If the wine box becomes unstable during sawing, just hammer in a few small nails, no biggie!

nailed it!
now, saw down all the way to the bottom...

two tiny houses!
and also saw the lid in the same shape. You can probably also leave it in place during sawing the rest, and cut it all in one go, but I didn't because I was afraid it might move around and I would screw up everything.

poor bird though, I hope they are into the tiny house movement!
and the best part is.. you've got two of them!

the workbench was one of the reasons why we loved the house...
Before continuing, I painted the insides for hygiene, because bare wood and a nest full of birds? ... not a brilliant combo..

black it is..
After looking around on the internet a bit, I found out that birds who prefer nesting places of this size ( such as sparrows) need a hole that's about 32 mm wide. So I grabbed my drill, attached the right drilling bit..

and miserably failed.. as you can see in the picture, the wood I'm drilling is in the air ( because resting on the sides of the bird house)  so as soon as I was almost through the wood, the wood split, because of the power of the drill. So if you want to try it yourself, you'd be wise to turn the birdhouse upside down and drill from the inside out, the the wood can rest upon a surface while you are drilling.

in my case, a bit of muttering and wood glue did the trick though ;)

If you haven't got a drill, you can make a birdhouse for a robin, who prefer half open nesting places ( I'm three google searches into bird houses and already feeling like a proper ornithologist!).
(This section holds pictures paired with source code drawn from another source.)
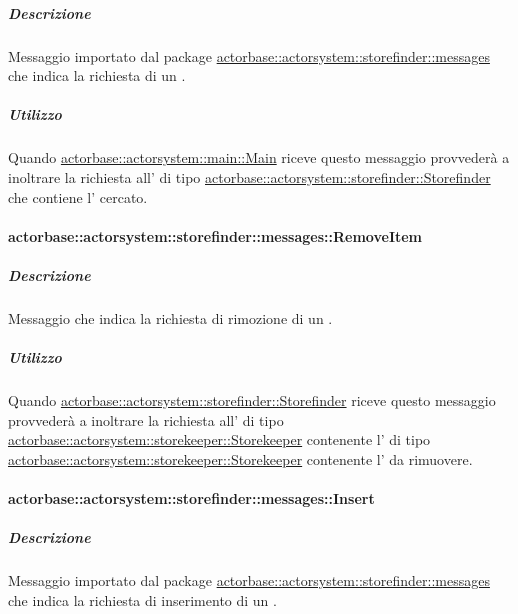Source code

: \documentclass{scalatekids-article}
\begin{document}
\subparagraph{Descrizione}

Messaggio importato dal package \hyperref[sec:actorbase::actorsystem::storefinder::messages]{actorbase::\allowbreak{}actorsystem::\allowbreak{}storefinder::\allowbreak{}messages}
che indica la richiesta di un .

\subparagraph{Utilizzo}

Quando \hyperref[sec:actorbase::actorsystem::main::Main]{actorbase::\allowbreak{}actorsystem::\allowbreak{}main::\allowbreak{}Main}
riceve questo messaggio provvederà a inoltrare la richiesta all' di tipo
\hyperref[sec:actorbase::actorsystem::storefinder::Storefinder]{actorbase::\allowbreak{}actorsystem::\allowbreak{}storefinder::\allowbreak{}Storefinder}
che contiene l' cercato.

\paragraph{actorbase::actorsystem::storefinder::messages::RemoveItem}
\label{sec:actorbase::actorsystem::storefinder::messages::RemoveItem}

\subparagraph{Descrizione}

Messaggio che indica la richiesta di rimozione di un .

\subparagraph{Utilizzo}

Quando \hyperref[sec:actorbase::actorsystem::storefinder::Storefinder]{actorbase::\allowbreak{}actorsystem::\allowbreak{}storefinder::\allowbreak{}Storefinder}
riceve questo messaggio provvederà a inoltrare la richiesta all' di tipo
\hyperref[sec:actorbase::actorsystem::storekeeper::Storekeeper]{actorbase::\allowbreak{}actorsystem::\allowbreak{}storekeeper::\allowbreak{}Storekeeper}
contenente l' di tipo
\hyperref[sec:actorbase::actorsystem::storekeeper::Storekeeper]{actorbase::\allowbreak{}actorsystem::\allowbreak{}storekeeper::\allowbreak{}Storekeeper}
contenente l' da rimuovere.

\paragraph{actorbase::actorsystem::storefinder::messages::Insert}
\label{sec:actorbase::actorsystem::storefinder::messages::Insert}

\subparagraph{Descrizione}

Messaggio importato dal package \hyperref[sec:actorbase::actorsystem::storefinder::messages]{actorbase::\allowbreak{}actorsystem::\allowbreak{}storefinder::\allowbreak{}messages}
che indica la richiesta di inserimento di un .
\end{document}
It's easy to do so by making the back the front, and shortening the lid of the wine box to make a wide opening. it's as easy as that!
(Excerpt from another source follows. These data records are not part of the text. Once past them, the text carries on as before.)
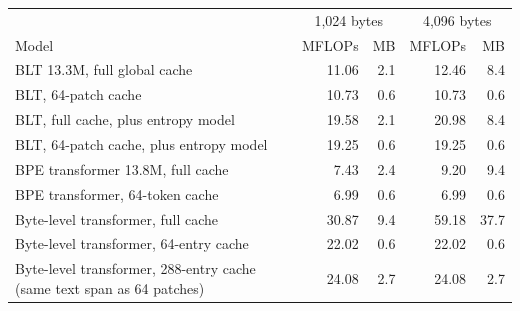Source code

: \begin{tabular}{@{}lrrrr@{}}
\toprule
 & \multicolumn{2}{c}{1,024 bytes} & \multicolumn{2}{c}{4,096 bytes}\\
Model & MFLOPs & MB & MFLOPs & MB\\
\midrule
BLT 13.3M, full global cache & 11.06 & 2.1 & 12.46 & 8.4\\
BLT, 64-patch cache & 10.73 & 0.6 & 10.73 & 0.6\\
BLT, full cache, plus entropy model & 19.58 & 2.1 & 20.98 & 8.4\\
BLT, 64-patch cache, plus entropy model & 19.25 & 0.6 & 19.25 & 0.6\\
BPE transformer 13.8M, full cache & 7.43 & 2.4 & 9.20 & 9.4\\
BPE transformer, 64-token cache & 6.99 & 0.6 & 6.99 & 0.6\\
Byte-level transformer, full cache & 30.87 & 9.4 & 59.18 & 37.7\\
Byte-level transformer, 64-entry cache & 22.02 & 0.6 & 22.02 & 0.6\\
Byte-level transformer, 288-entry cache (same text span as 64 patches) & 24.08 & 2.7 & 24.08 & 2.7\\
\bottomrule
\end{tabular}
With your entering hole ( front door? entrance?) in place, it's time for the roof!

grab a bit of spare wood, and start tracing the shape of the roof for each side...

A bit of overhang to keep the rain out
and a good bit of wood glue and small nails to keep the roof in place.
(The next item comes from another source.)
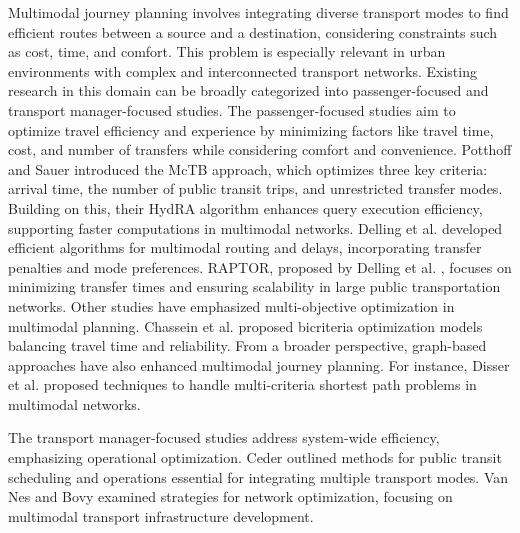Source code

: Multimodal journey planning involves integrating diverse transport modes to find efficient routes between a source and a destination, considering constraints such as cost, time, and comfort. This problem is especially relevant in urban environments with complex and interconnected transport networks. Existing research in this domain can be broadly categorized into passenger-focused and transport manager-focused studies.  
The passenger-focused studies aim to optimize travel efficiency and experience by minimizing factors like travel time, cost, and number of transfers while considering comfort and convenience. Potthoff and Sauer \cite{DBLP:conf/atmos/PotthoffS22,DBLP:conf/alenex/PotthoffS22} introduced the McTB approach, which optimizes three key criteria: arrival time, the number of public transit trips, and unrestricted transfer modes. Building on this, their HydRA algorithm \cite{potthoff2022efficient} enhances query execution efficiency, supporting faster computations in multimodal networks. Delling et al. \cite{delling2009engineering,delling2008timetable,delling2015public} developed efficient algorithms for multimodal routing and delays, incorporating transfer penalties and mode preferences. RAPTOR, proposed by Delling et al. \cite{delling2015round}, focuses on minimizing transfer times and ensuring scalability in large public transportation networks. Other studies have emphasized multi-objective optimization in multimodal planning. Chassein et al. \cite{chassein2016bicriteria} proposed bicriteria optimization models balancing travel time and reliability. From a broader perspective, graph-based approaches have also enhanced multimodal journey planning. For instance, Disser et al. \cite{disser2008multi} proposed techniques to handle multi-criteria shortest path problems in multimodal networks. 

The transport manager-focused studies address system-wide efficiency, emphasizing operational optimization. Ceder \cite{ceder2016public} outlined methods for public transit scheduling and operations essential for integrating multiple transport modes. Van Nes and Bovy \cite{van2002multilevel} examined strategies for network optimization, focusing on multimodal transport infrastructure development.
And with  the roof attached, I was almost finished.

the last job was a good layer of paint ( I choose spray paint because I'm lazy)

I opted for red with a black roof because it reminds me of the houses in Sweden, though in this photo it mainly reminds of of anything fluorescent. 

and of course I added a landing branch (bit of drilling, bit of glue and a dowel) I read that sparrows don't really need them, but I liked the look of it, so this house is for very flamboyant sparrows I guess.

I mean, even a sparrow can dream, can he?
the other house got an even fancier entree with a ladder made from tiny scraps of wood glued together, for the Really flamboyant sparrows.

the final step was making the roof watertight by sealing the top with a strip of bicycle tire (I've got plenty of those) and a bit of glue.

wood glue is not brilliant for bike tires, it seems... 
The back panel kept sliding down, so I fixed it with a little screw ( which I can easily remove whenever I want to clean the houses)

And done!!

as you can see, my painting technique was a bit expressionist that day..

the next day, I ignored my snotty head and went outside and gave them a new place against our brand spanking new shed:

Are they the strongest, sturdiest bird houses ever made? No, definitely not. They are probably the ornitological equivalent of housing corporation houses. But well, luckily birds don't give a rat's arse about things such as insulation values.
I'm not sure how many seasons they will hold up, but for a bird house made out of waste products, which you can make two of in about an hour and a half, does it really matter if they don't last decades? I don't think so ;)

The invention of wine-box-bird-houses has opened up a whole new world of ideas on how to make them ( luckily the rest of the family drinks much more alcohol than I do, so a quick phone call around will probably provide me with material to make many, many more ;) So, drink up, family members!

And if you're really not into birds, gardens or outdoorsy things at all, I've got another idea on what to do with your old wine boxes shortly!